Distinct antigenic specificities of alanine peptide determinants attached to protein carriers via terminal amino or carboxyl groups.

Abstract

L‐Alanine chains, serving as haptenic groups were coupled to proteins in opposite directions. There was no cross‐precipitation reaction between “anti‐amino‐alanyl” antibodies (obtained by immunization with conjugates containing alanine chains with free α‐amino groups) and “anti‐alanyl‐carboxyl” antibodies (obtained by immunization with conjugates containing alanine chains with free α‐carboxyl groups). The properties of the combining sites of these antibodies were evaluated by means of the hapten‐inihibtion method. For the inhibition of the precipitin reaction, series of free peptides and peptide derivatives (blocked in th amino or carboxyl function) composed of L‐ and D‐alanine residues were employed. The results led to the conclusion that the overall properties of the combining sites in both systems, but not their specificity, were quite similar. The size of the combining site of “anti‐amino‐alanyl” antibodies is such as to accommodate a tripeptide, whereas that of “anti‐analy‐carboxyl” antibodies is such as to accommodate tri‐to a tetrapeptide. In both systems the most exposed portion of the antigeic determinant is immunodominant.
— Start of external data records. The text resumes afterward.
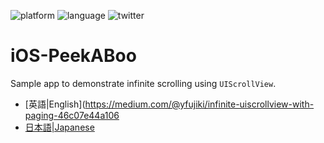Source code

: ![platform](https://img.shields.io/badge/platform-iOS-blue.svg)
![language](https://img.shields.io/badge/language-swift4.2-green.svg)
![twitter](https://img.shields.io/badge/twitter-@yfujiki-blue.svg)
  
# iOS-PeekABoo

Sample app to demonstrate infinite scrolling using `UIScrollView`.

- [英語|English](https://medium.com/@yfujiki/infinite-uiscrollview-with-paging-46c07e44a106
- [日本語|Japanese](https://qiita.com/yfujiki/items/d974b69b35779897d249)
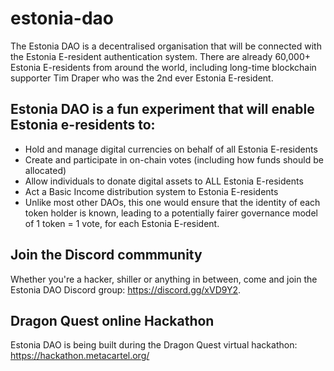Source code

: # estonia-dao

The Estonia DAO is a decentralised organisation that will be connected with the Estonia E-resident authentication system. There are already 60,000+ Estonia E-residents from around the world, including long-time blockchain supporter Tim Draper who was the 2nd ever Estonia E-resident.

## Estonia DAO is a fun experiment that will enable Estonia e-residents to:

- Hold and manage digital currencies on behalf of all Estonia E-residents
- Create and participate in on-chain votes (including how funds should be allocated)
- Allow individuals to donate digital assets to ALL Estonia E-residents
- Act a Basic Income distribution system to Estonia E-residents
- Unlike most other DAOs, this one would ensure that the identity of each token holder is known, leading to a potentially fairer governance model of 1 token = 1 vote, for each Estonia E-resident.

## Join the Discord commmunity
Whether you're a hacker, shiller or anything in between, come and join the Estonia DAO Discord group: https://discord.gg/xVD9Y2.

## Dragon Quest online Hackathon
Estonia DAO is being built during the Dragon Quest virtual hackathon: https://hackathon.metacartel.org/
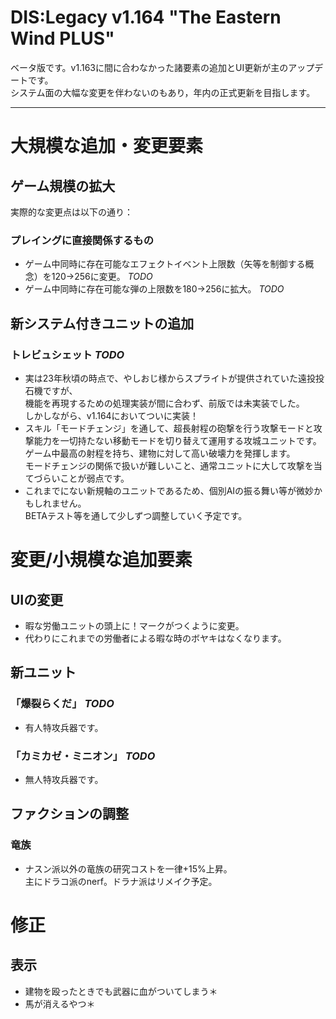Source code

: # DIS:Legacy v1.164 "The Eastern Wind PLUS"

ベータ版です。v1.163に間に合わなかった諸要素の追加とUI更新が主のアップデートです。  
システム面の大幅な変更を伴わないのもあり，年内の正式更新を目指します。

--------------------


# 大規模な追加・変更要素

## ゲーム規模の拡大
  
実際的な変更点は以下の通り：
### プレイングに直接関係するもの
- ゲーム中同時に存在可能なエフェクトイベント上限数（矢等を制御する概念）を120->256に変更。 *TODO*
- ゲーム中同時に存在可能な弾の上限数を180->256に拡大。 *TODO*

## 新システム付きユニットの追加
### トレビュシェット *TODO*
- 実は23年秋頃の時点で、やしおじ様からスプライトが提供されていた遠投投石機ですが、  
  機能を再現するための処理実装が間に合わず、前版では未実装でした。  
  しかしながら、v1.164においてついに実装！  
- スキル「モードチェンジ」を通して、超長射程の砲撃を行う攻撃モードと攻撃能力を一切持たない移動モードを切り替えて運用する攻城ユニットです。  
  ゲーム中最高の射程を持ち、建物に対して高い破壊力を発揮します。  
  モードチェンジの関係で扱いが難しいこと、通常ユニットに大して攻撃を当てづらいことが弱点です。
- これまでにない新規軸のユニットであるため、個別AIの振る舞い等が微妙かもしれません。  
  BETAテスト等を通して少しずつ調整していく予定です。

# 変更/小規模な追加要素  
## UIの変更
- 暇な労働ユニットの頭上に！マークがつくように変更。  
- 代わりにこれまでの労働者による暇な時のボヤキはなくなります。
## 新ユニット
### 「爆裂らくだ」 *TODO*
- 有人特攻兵器です。
### 「カミカゼ・ミニオン」 *TODO*
- 無人特攻兵器です。

## ファクションの調整
### 竜族
- ナスン派以外の竜族の研究コストを一律+15%上昇。  
  主にドラコ派のnerf。ドラナ派はリメイク予定。


# 修正
## 表示
- 建物を殴ったときでも武器に血がついてしまう＊
- 馬が消えるやつ＊

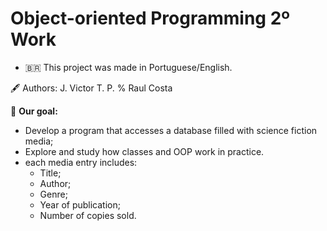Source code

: # Object-oriented Programming 2º Work 

- 🇧🇷 This project was made in Portuguese/English.

🖋️ Authors: J. Victor T. P. % Raul Costa 

🥅 **Our goal:** 
- Develop a program that accesses a database filled with science fiction media;
- Explore and study how classes and OOP work in practice.
- each media entry includes:
  - Title;
  - Author;
  - Genre;
  - Year of publication;
  - Number of copies sold.
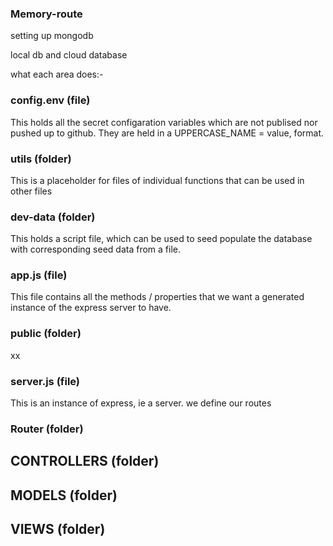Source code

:<!-- prettier-ignore -->
### Memory-route

setting up mongodb

local db and cloud database

what each area does:-

### config.env (file)

This holds all the secret configaration variables which are not publised nor pushed up to github.
They are held in a UPPERCASE_NAME = value, format.

### utils (folder)

This is a placeholder for files of individual functions that can be used in other files

### dev-data (folder)

This holds a script file, which can be used to seed populate the database with corresponding seed data from a file.

### app.js (file)

This file contains all the methods / properties that we want a generated instance of the express server to have.

### public (folder)

xx

### server.js (file)

This is an instance of express, ie a server. we define our routes

### Router (folder)

## CONTROLLERS (folder)

## MODELS (folder)

## VIEWS (folder)
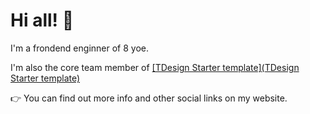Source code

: # Hi all! 👋
I'm a frondend enginner of 8 yoe.

I'm also the core team member of [[TDesign Starter template](TDesign Starter template)](https://github.com/Tencent/tdesign-vue-starter)

👉 You can find out more info and other social links on my website.
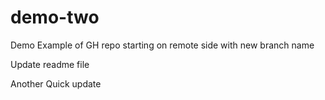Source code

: # demo-two
Demo
Example of GH repo starting on remote side with new branch name

Update readme file

Another Quick update

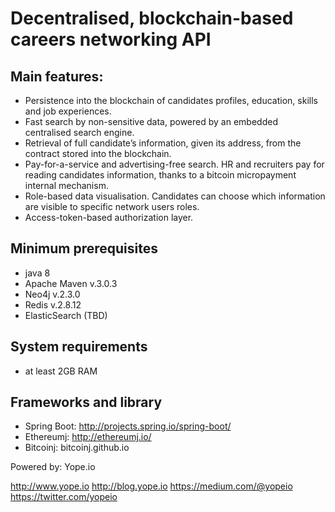 # Decentralised, blockchain-based careers networking API

## Main features:
* Persistence into the blockchain of candidates profiles, education, skills and job experiences.
* Fast search by non-sensitive data, powered by an embedded centralised search engine.
* Retrieval of full candidate’s information, given its address, from the contract stored into the blockchain.
* Pay-for-a-service and advertising-free search. HR and recruiters pay for reading candidates information, thanks to a bitcoin micropayment internal mechanism.
* Role-based data visualisation. Candidates can choose which information are visible to specific network users roles.
* Access-token-based authorization layer.

## Minimum prerequisites
* java 8
* Apache Maven v.3.0.3
* Neo4j v.2.3.0
* Redis v.2.8.12
* ElasticSearch (TBD)

## System requirements
* at least 2GB RAM

## Frameworks and library
* Spring Boot: http://projects.spring.io/spring-boot/
* Ethereumj: http://ethereumj.io/
* Bitcoinj: bitcoinj.github.io


Powered by: Yope.io

http://www.yope.io
http://blog.yope.io
https://medium.com/@yopeio
https://twitter.com/yopeio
Thus, “anti‐amino‐alanyl” antibodies bind very poorly peptides in which the amino terminal end was altered (e.g., by replacing the N‐terminal L‐alanine residue by a D‐residue, or by N‐acetylation), but will combine very effectively with amides of L‐alanine peptides. Correspondingly, “anti‐alanyl‐carboxyl” antibodies react very poorly with alanine peptides in which the aminio terminal end was altered, e.g., they do not bind amides of L‐alanine peptides. Both types of antibodies can react with free L‐alanine peptides, but in their combining sites these peptides are probably bond in oppoiste direction. Thus, antibodies with distinctly different specificities can be elicited against L‐alanine peptide determinants, depending on their mode of attachment in the immunogen.It is also shown that more precise information on the combining sites is obtained by comparing pairs of haptens of equal size which differ from one another in a particular feature, rather than from studying the effect of elongation in a homologous series of haptens.